Ce roman s’ancre dans un contexte bien particulier : nous sommes au XIVe siècle, au début de la Guerre de Cent Ans, dans un Bordeaux anglais ravagé par la peste. La narration à double voix oscille entre deux situations complètement différentes : celle de Ben, apprenti forgeron bordelais qui se retrouve seul dans cet univers de désolation où la mort est omniprésente, et celle de Joan de la Tour qui, dans son périple maritime pour rejoindre la Castille et y épouser l’héritier du trône, doit faire escale à Bordeaux. La rencontre fortuite des deux jeunes gens de rang et d’origine opposés unifie la voix d’énonciation, tandis qu’autour d’eux le monde médiéval est mis à mal et se disloque. La situation géographique d’enclave anglaise dans un territoire français se prête bien à la sensation de trouble et de tension dans ce monde de conflits politiques mais aussi personnels et moraux.

En effet le jeune Ben, dans une course à la vie, va mettre à  jour les mystères familiaux : s’il est le voleur de cerises, et si son maître est sans pitié envers lui, ce n’est pas sans raison. De son côté, Joan ressent ce départ pour une nouvelle vie dans une nouvelle nation dont elle ignore tout et notamment la langue, comme un arrachement profond. Le contexte troublé dépeint par un vocabulaire approprié et avec une étonnante précision, et l’énonciation à  double voix rendent difficile l’immersion dans le roman. Mais une fois passé le cap des tout premiers chapitres qui posent les jalons d’une architecture élaborée, toute l’intensité et toute la portée de l’œuvre se révèlent. Chaque passage est une plongée directe dans le temps. La moiteur de l’atmosphère, le doute et même l’angoisse de chacun s’offrent à nous, tant l’écriture de l’auteur est précise et sublime, et nous donne à voir un Moyen âge loin de celui dont ont rêvé les romantiques. Cecil Degroët prend néanmoins des libertés avec la vérité mais les explique en fin d’ouvrage. Il va sans dire que cette honnêteté intellectuelle lui donne un bon point supplémentaire !

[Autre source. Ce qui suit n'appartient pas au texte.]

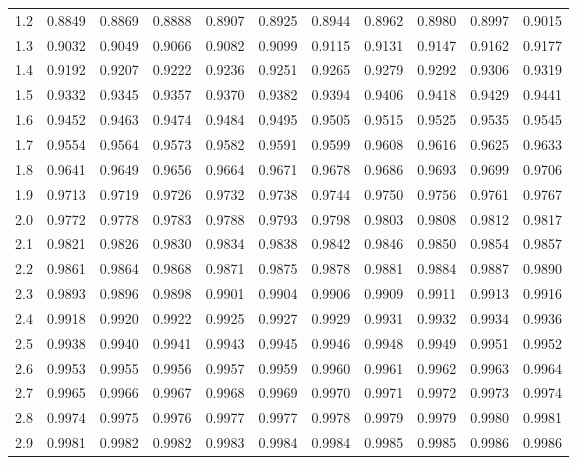 \begin{center}
\begin{tabular}{|l|*{10}{r}|}
1.2 &  0.8849 &  0.8869 &  0.8888 &  0.8907 &  0.8925 &  0.8944 &  0.8962 &  0.8980 &  0.8997 &  0.9015\\ 
1.3 &  0.9032 &  0.9049 &  0.9066 &  0.9082 &  0.9099 &  0.9115 &  0.9131 &  0.9147 &  0.9162 &  0.9177\\ 
1.4 &  0.9192 &  0.9207 &  0.9222 &  0.9236 &  0.9251 &  0.9265 &  0.9279 &  0.9292 &  0.9306 &  0.9319\\ 
1.5 &  0.9332 &  0.9345 &  0.9357 &  0.9370 &  0.9382 &  0.9394 &  0.9406 &  0.9418 &  0.9429 &  0.9441\\ 
1.6 &  0.9452 &  0.9463 &  0.9474 &  0.9484 &  0.9495 &  0.9505 &  0.9515 &  0.9525 &  0.9535 &  0.9545\\ 
1.7 &  0.9554 &  0.9564 &  0.9573 &  0.9582 &  0.9591 &  0.9599 &  0.9608 &  0.9616 &  0.9625 &  0.9633\\ 
1.8 &  0.9641 &  0.9649 &  0.9656 &  0.9664 &  0.9671 &  0.9678 &  0.9686 &  0.9693 &  0.9699 &  0.9706\\ 
1.9 &  0.9713 &  0.9719 &  0.9726 &  0.9732 &  0.9738 &  0.9744 &  0.9750 &  0.9756 &  0.9761 &  0.9767\\ 
2.0 &  0.9772 &  0.9778 &  0.9783 &  0.9788 &  0.9793 &  0.9798 &  0.9803 &  0.9808 &  0.9812 &  0.9817\\ 
2.1 &  0.9821 &  0.9826 &  0.9830 &  0.9834 &  0.9838 &  0.9842 &  0.9846 &  0.9850 &  0.9854 &  0.9857\\ 
2.2 &  0.9861 &  0.9864 &  0.9868 &  0.9871 &  0.9875 &  0.9878 &  0.9881 &  0.9884 &  0.9887 &  0.9890\\ 
2.3 &  0.9893 &  0.9896 &  0.9898 &  0.9901 &  0.9904 &  0.9906 &  0.9909 &  0.9911 &  0.9913 &  0.9916\\ 
2.4 &  0.9918 &  0.9920 &  0.9922 &  0.9925 &  0.9927 &  0.9929 &  0.9931 &  0.9932 &  0.9934 &  0.9936\\ 
2.5 &  0.9938 &  0.9940 &  0.9941 &  0.9943 &  0.9945 &  0.9946 &  0.9948 &  0.9949 &  0.9951 &  0.9952\\ 
2.6 &  0.9953 &  0.9955 &  0.9956 &  0.9957 &  0.9959 &  0.9960 &  0.9961 &  0.9962 &  0.9963 &  0.9964\\ 
2.7 &  0.9965 &  0.9966 &  0.9967 &  0.9968 &  0.9969 &  0.9970 &  0.9971 &  0.9972 &  0.9973 &  0.9974\\ 
2.8 &  0.9974 &  0.9975 &  0.9976 &  0.9977 &  0.9977 &  0.9978 &  0.9979 &  0.9979 &  0.9980 &  0.9981\\ 
2.9 &  0.9981 &  0.9982 &  0.9982 &  0.9983 &  0.9984 &  0.9984 &  0.9985 &  0.9985 &  0.9986 &  0.9986\\ 

\end{tabular}
\end{center}
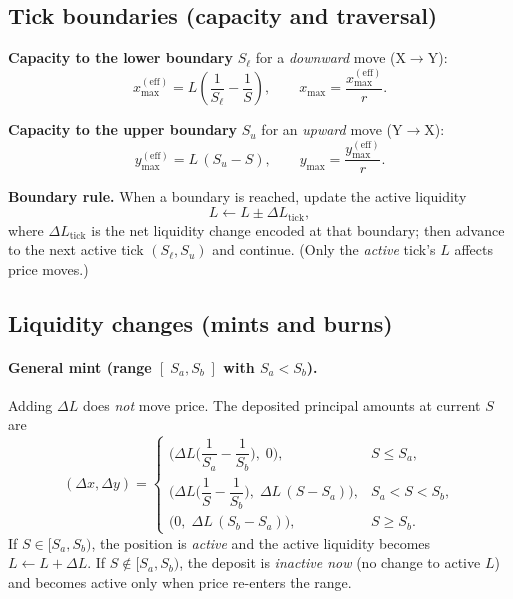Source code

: \documentclass[a4paper,11pt]{article}
\begin{document}
\subsection{Tick boundaries (capacity and traversal)}
\label{app:boundaries}
\textbf{Capacity to the lower boundary} \(S_\ell\) for a \emph{downward} move (X\(\to\)Y):
\begin{equation}
x_{\max}^{(\mathrm{eff})}=L\!\left(\frac{1}{S_\ell}-\frac{1}{S}\right),\qquad
x_{\max}= \frac{x_{\max}^{(\mathrm{eff})}}{r}.
\end{equation}

\noindent
\textbf{Capacity to the upper boundary} \(S_u\) for an \emph{upward} move (Y\(\to\)X):
\begin{equation}
y_{\max}^{(\mathrm{eff})}=L\,(S_u-S),\qquad
y_{\max}=\frac{y_{\max}^{(\mathrm{eff})}}{r}.
\end{equation}

\noindent
\textbf{Boundary rule.}
When a boundary is reached, update the active liquidity
\begin{equation}
L \leftarrow L \pm \Delta L_{\mathrm{tick}},
\end{equation}
where \(\Delta L_{\mathrm{tick}}\) is the net liquidity change encoded at that boundary; then advance to the next active tick \((S_\ell,S_u)\) and continue.
(Only the \emph{active} tick’s \(L\) affects price moves.)

\subsection{Liquidity changes (mints and burns)}
\label{app:mints-burns}
\paragraph{General mint (range \([\;S_a,S_b\;]\) with \(S_a<S_b\)).}
Adding \(\Delta L\) does \emph{not} move price.
The deposited principal amounts at current \(S\) are
\begin{equation}
(\Delta x,\Delta y)=
\begin{cases}
\Big(\Delta L\!\big(\dfrac{1}{S_a}-\dfrac{1}{S_b}\big),\; 0\Big), & S\le S_a,\\[8pt]
\Big(\Delta L\!\big(\dfrac{1}{S}-\dfrac{1}{S_b}\big),\; \Delta L\,(S-S_a)\Big), & S_a<S<S_b,\\[8pt]
\Big(0,\; \Delta L\,(S_b-S_a)\Big), & S\ge S_b.
\end{cases}
\end{equation}
If \(S\in[S_a,S_b)\), the position is \emph{active} and the active liquidity becomes \(L\leftarrow L+\Delta L\).
If \(S\notin[S_a,S_b)\), the deposit is \emph{inactive now} (no change to active \(L\)) and becomes active only when price re-enters the range.
\end{document}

Cette œuvre qui finalement dépasse l’Histoire érige au rang de légende une nouvelle jeune femme médiévale : la France a sa Jeanne d’Arc, l’Espagne son Inès de Castro ; désormais, l’Angleterre a sa Joan de la Tour. Le Voleur de cerises est un superbe ouvrage mêlant aventures, Histoire et amour idéal.

À mettre entre toutes les bonnes mains.